The records follow. Count the lines holding "println" and give only the number.

--- AVAILABLE RECORDS Enclosed Below ---

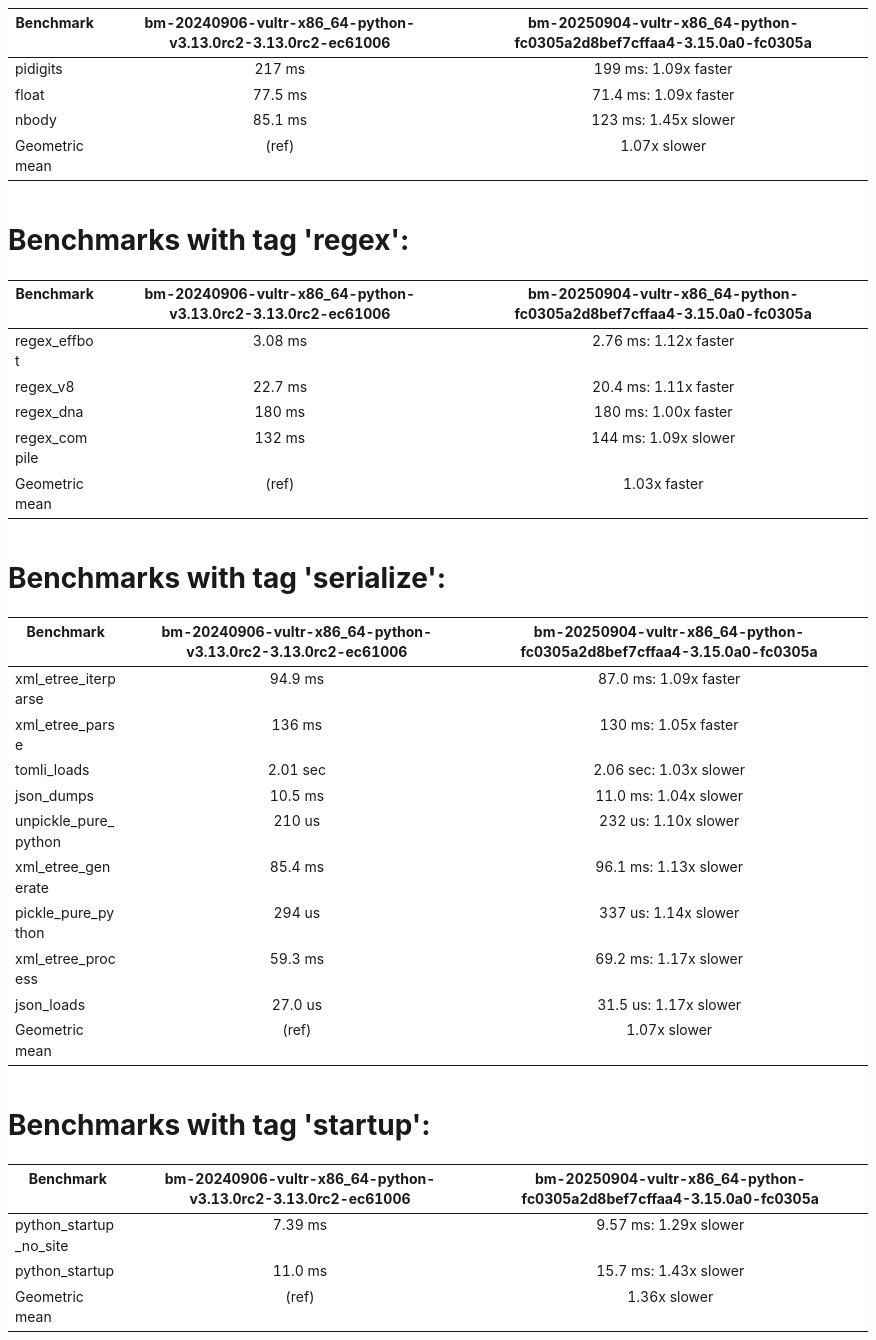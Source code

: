 | Benchmark      | bm-20240906-vultr-x86_64-python-v3.13.0rc2-3.13.0rc2-ec61006 | bm-20250904-vultr-x86_64-python-fc0305a2d8bef7cffaa4-3.15.0a0-fc0305a |
|----------------|:------------------------------------------------------------:|:---------------------------------------------------------------------:|
| pidigits       | 217 ms                                                       | 199 ms: 1.09x faster                                                  |
| float          | 77.5 ms                                                      | 71.4 ms: 1.09x faster                                                 |
| nbody          | 85.1 ms                                                      | 123 ms: 1.45x slower                                                  |
| Geometric mean | (ref)                                                        | 1.07x slower                                                          |

Benchmarks with tag 'regex':
============================

| Benchmark      | bm-20240906-vultr-x86_64-python-v3.13.0rc2-3.13.0rc2-ec61006 | bm-20250904-vultr-x86_64-python-fc0305a2d8bef7cffaa4-3.15.0a0-fc0305a |
|----------------|:------------------------------------------------------------:|:---------------------------------------------------------------------:|
| regex_effbot   | 3.08 ms                                                      | 2.76 ms: 1.12x faster                                                 |
| regex_v8       | 22.7 ms                                                      | 20.4 ms: 1.11x faster                                                 |
| regex_dna      | 180 ms                                                       | 180 ms: 1.00x faster                                                  |
| regex_compile  | 132 ms                                                       | 144 ms: 1.09x slower                                                  |
| Geometric mean | (ref)                                                        | 1.03x faster                                                          |

Benchmarks with tag 'serialize':
================================

| Benchmark            | bm-20240906-vultr-x86_64-python-v3.13.0rc2-3.13.0rc2-ec61006 | bm-20250904-vultr-x86_64-python-fc0305a2d8bef7cffaa4-3.15.0a0-fc0305a |
|----------------------|:------------------------------------------------------------:|:---------------------------------------------------------------------:|
| xml_etree_iterparse  | 94.9 ms                                                      | 87.0 ms: 1.09x faster                                                 |
| xml_etree_parse      | 136 ms                                                       | 130 ms: 1.05x faster                                                  |
| tomli_loads          | 2.01 sec                                                     | 2.06 sec: 1.03x slower                                                |
| json_dumps           | 10.5 ms                                                      | 11.0 ms: 1.04x slower                                                 |
| unpickle_pure_python | 210 us                                                       | 232 us: 1.10x slower                                                  |
| xml_etree_generate   | 85.4 ms                                                      | 96.1 ms: 1.13x slower                                                 |
| pickle_pure_python   | 294 us                                                       | 337 us: 1.14x slower                                                  |
| xml_etree_process    | 59.3 ms                                                      | 69.2 ms: 1.17x slower                                                 |
| json_loads           | 27.0 us                                                      | 31.5 us: 1.17x slower                                                 |
| Geometric mean       | (ref)                                                        | 1.07x slower                                                          |

Benchmarks with tag 'startup':
==============================

| Benchmark              | bm-20240906-vultr-x86_64-python-v3.13.0rc2-3.13.0rc2-ec61006 | bm-20250904-vultr-x86_64-python-fc0305a2d8bef7cffaa4-3.15.0a0-fc0305a |
|------------------------|:------------------------------------------------------------:|:---------------------------------------------------------------------:|
| python_startup_no_site | 7.39 ms                                                      | 9.57 ms: 1.29x slower                                                 |
| python_startup         | 11.0 ms                                                      | 15.7 ms: 1.43x slower                                                 |
| Geometric mean         | (ref)                                                        | 1.36x slower                                                          |
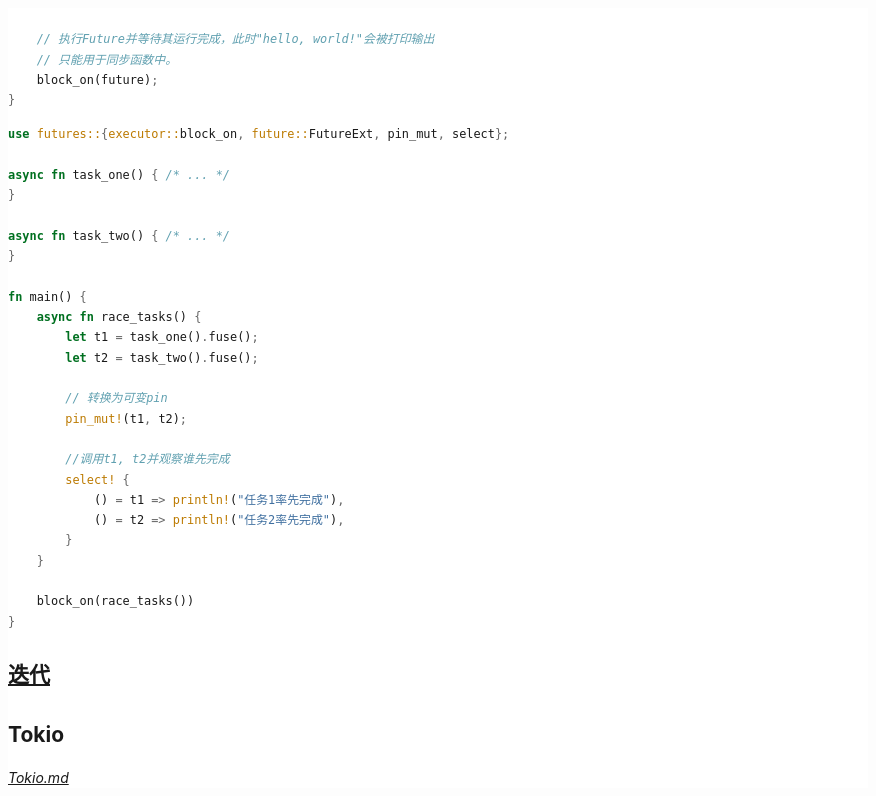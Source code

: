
 ```rust

    // 执行Future并等待其运行完成，此时"hello, world!"会被打印输出
    // 只能用于同步函数中。
    block_on(future);
}

```

```rust
use futures::{executor::block_on, future::FutureExt, pin_mut, select};

async fn task_one() { /* ... */
}

async fn task_two() { /* ... */
}

fn main() {
    async fn race_tasks() {
        let t1 = task_one().fuse();
        let t2 = task_two().fuse();

        // 转换为可变pin
        pin_mut!(t1, t2);

        //调用t1, t2并观察谁先完成
        select! {
            () = t1 => println!("任务1率先完成"),
            () = t2 => println!("任务2率先完成"),
        }
    }

    block_on(race_tasks())
}

```

## [迭代](./Tokio.md)

## Tokio

[*Tokio.md*](./Tokio.md)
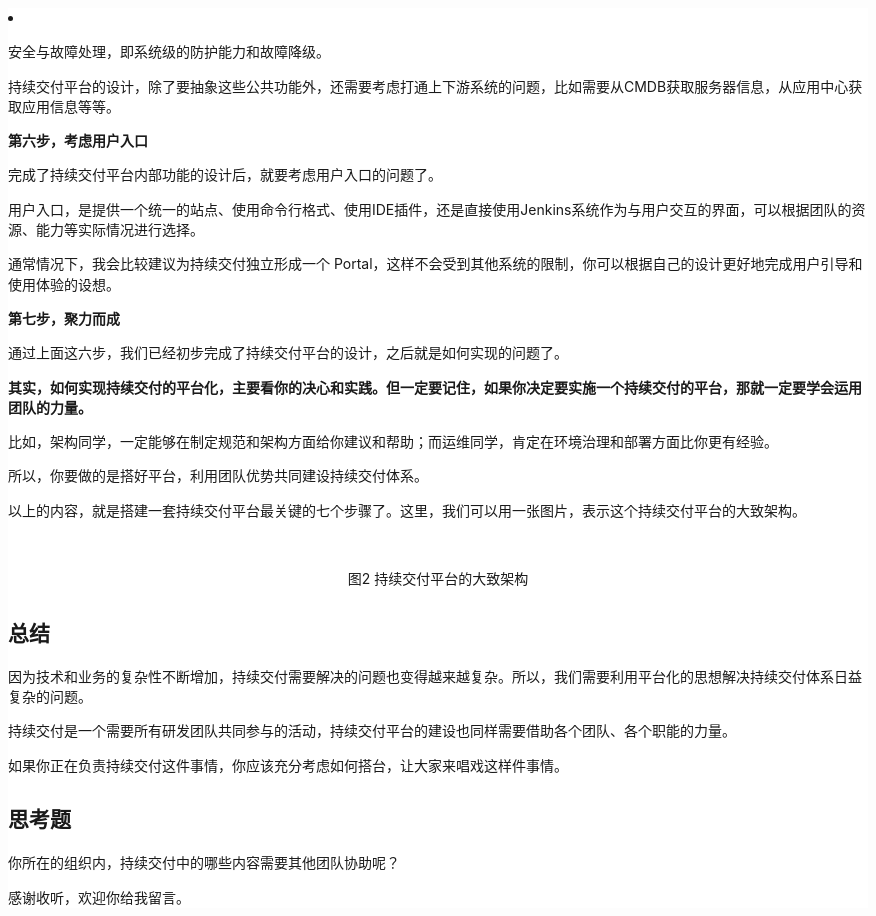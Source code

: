 <li>
<p>安全与故障处理，即系统级的防护能力和故障降级。</p>
</li>
</ol>
<p>持续交付平台的设计，除了要抽象这些公共功能外，还需要考虑打通上下游系统的问题，比如需要从CMDB获取服务器信息，从应用中心获取应用信息等等。</p>
<p><strong>第六步，考虑用户入口</strong></p>
<p>完成了持续交付平台内部功能的设计后，就要考虑用户入口的问题了。</p>
<p>用户入口，是提供一个统一的站点、使用命令行格式、使用IDE插件，还是直接使用Jenkins系统作为与用户交互的界面，可以根据团队的资源、能力等实际情况进行选择。</p>
<p>通常情况下，我会比较建议为持续交付独立形成一个 Portal，这样不会受到其他系统的限制，你可以根据自己的设计更好地完成用户引导和使用体验的设想。</p>
<p><strong>第七步，聚力而成</strong></p>
<p>通过上面这六步，我们已经初步完成了持续交付平台的设计，之后就是如何实现的问题了。</p>
<p><strong>其实，如何实现持续交付的平台化，主要看你的决心和实践。但一定要记住，如果你决定要实施一个持续交付的平台，那就一定要学会运用团队的力量。</strong></p>
<p>比如，架构同学，一定能够在制定规范和架构方面给你建议和帮助；而运维同学，肯定在环境治理和部署方面比你更有经验。</p>
<p>所以，你要做的是搭好平台，利用团队优势共同建设持续交付体系。</p>
<p>以上的内容，就是搭建一套持续交付平台最关键的七个步骤了。这里，我们可以用一张图片，表示这个持续交付平台的大致架构。</p>
<p><img src="https://static001.geekbang.org/resource/image/ab/84/ab0cfb98c7b61e7b310dfc8a18616284.png" alt="" /></p>
<center>图2 持续交付平台的大致架构</center>
<h2>总结</h2>
<p>因为技术和业务的复杂性不断增加，持续交付需要解决的问题也变得越来越复杂。所以，我们需要利用平台化的思想解决持续交付体系日益复杂的问题。</p>
<p>持续交付是一个需要所有研发团队共同参与的活动，持续交付平台的建设也同样需要借助各个团队、各个职能的力量。</p>
<p>如果你正在负责持续交付这件事情，你应该充分考虑如何搭台，让大家来唱戏这样件事情。</p>
<h2>思考题</h2>
<p>你所在的组织内，持续交付中的哪些内容需要其他团队协助呢？</p>
<p>感谢收听，欢迎你给我留言。</p>
<p></p>
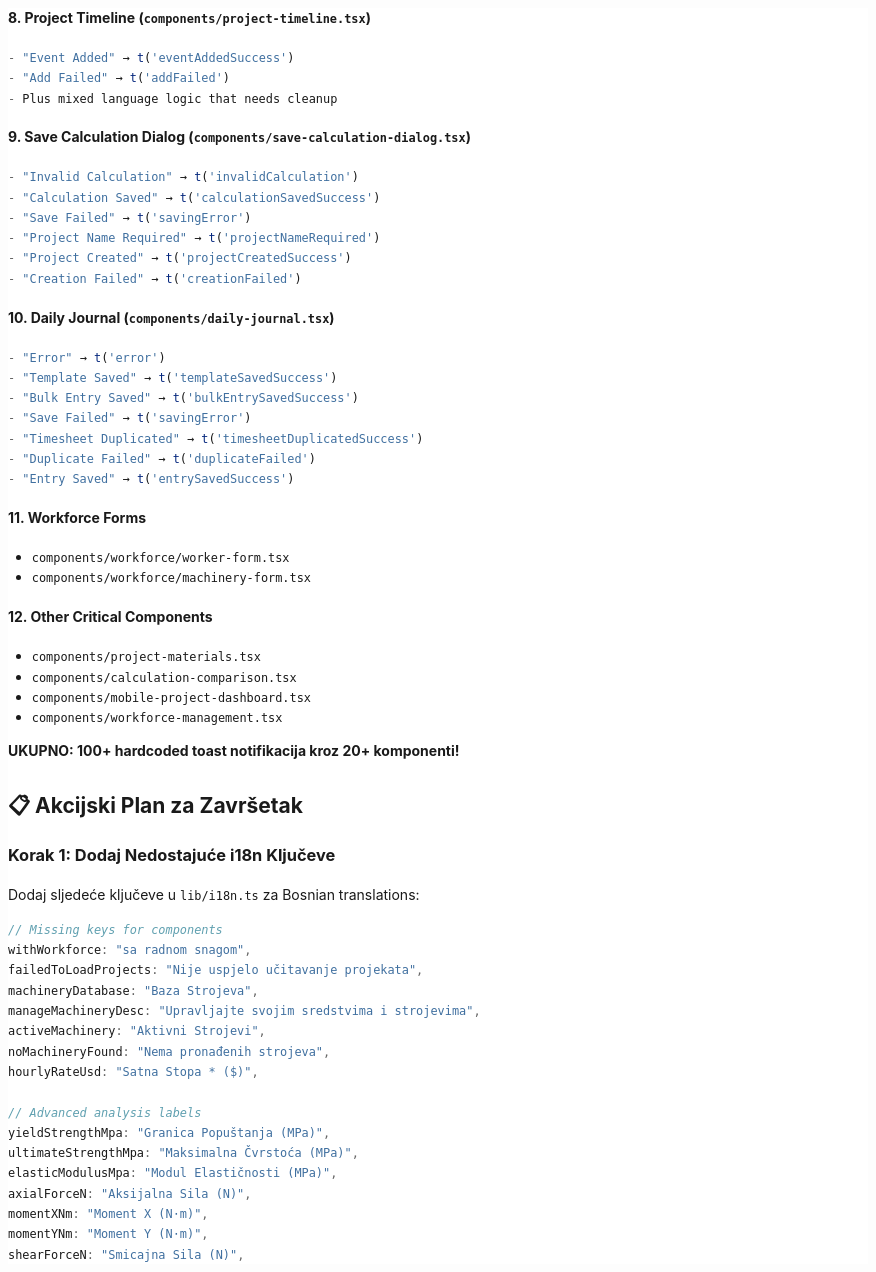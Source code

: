 #### **8. Project Timeline (`components/project-timeline.tsx`)**
```typescript
- "Event Added" → t('eventAddedSuccess')
- "Add Failed" → t('addFailed')
- Plus mixed language logic that needs cleanup
```

#### **9. Save Calculation Dialog (`components/save-calculation-dialog.tsx`)**
```typescript
- "Invalid Calculation" → t('invalidCalculation')
- "Calculation Saved" → t('calculationSavedSuccess')
- "Save Failed" → t('savingError')
- "Project Name Required" → t('projectNameRequired')
- "Project Created" → t('projectCreatedSuccess')
- "Creation Failed" → t('creationFailed')
```

#### **10. Daily Journal (`components/daily-journal.tsx`)**
```typescript
- "Error" → t('error')
- "Template Saved" → t('templateSavedSuccess')
- "Bulk Entry Saved" → t('bulkEntrySavedSuccess')
- "Save Failed" → t('savingError')
- "Timesheet Duplicated" → t('timesheetDuplicatedSuccess')
- "Duplicate Failed" → t('duplicateFailed')
- "Entry Saved" → t('entrySavedSuccess')
```

#### **11. Workforce Forms**
- `components/workforce/worker-form.tsx`
- `components/workforce/machinery-form.tsx`

#### **12. Other Critical Components**
- `components/project-materials.tsx`
- `components/calculation-comparison.tsx`
- `components/mobile-project-dashboard.tsx`
- `components/workforce-management.tsx`

**UKUPNO: 100+ hardcoded toast notifikacija kroz 20+ komponenti!**

## 📋 Akcijski Plan za Završetak

### **Korak 1: Dodaj Nedostajuće i18n Ključeve**
Dodaj sljedeće ključeve u `lib/i18n.ts` za Bosnian translations:

```typescript
// Missing keys for components
withWorkforce: "sa radnom snagom",
failedToLoadProjects: "Nije uspjelo učitavanje projekata",
machineryDatabase: "Baza Strojeva",
manageMachineryDesc: "Upravljajte svojim sredstvima i strojevima",
activeMachinery: "Aktivni Strojevi",
noMachineryFound: "Nema pronađenih strojeva",
hourlyRateUsd: "Satna Stopa * ($)",

// Advanced analysis labels
yieldStrengthMpa: "Granica Popuštanja (MPa)",
ultimateStrengthMpa: "Maksimalna Čvrstoća (MPa)",
elasticModulusMpa: "Modul Elastičnosti (MPa)",
axialForceN: "Aksijalna Sila (N)",
momentXNm: "Moment X (N⋅m)",
momentYNm: "Moment Y (N⋅m)",
shearForceN: "Smicajna Sila (N)",
```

--- End of Enclosed AVAILABLE RECORDS ---

» **THE ANSWER**
2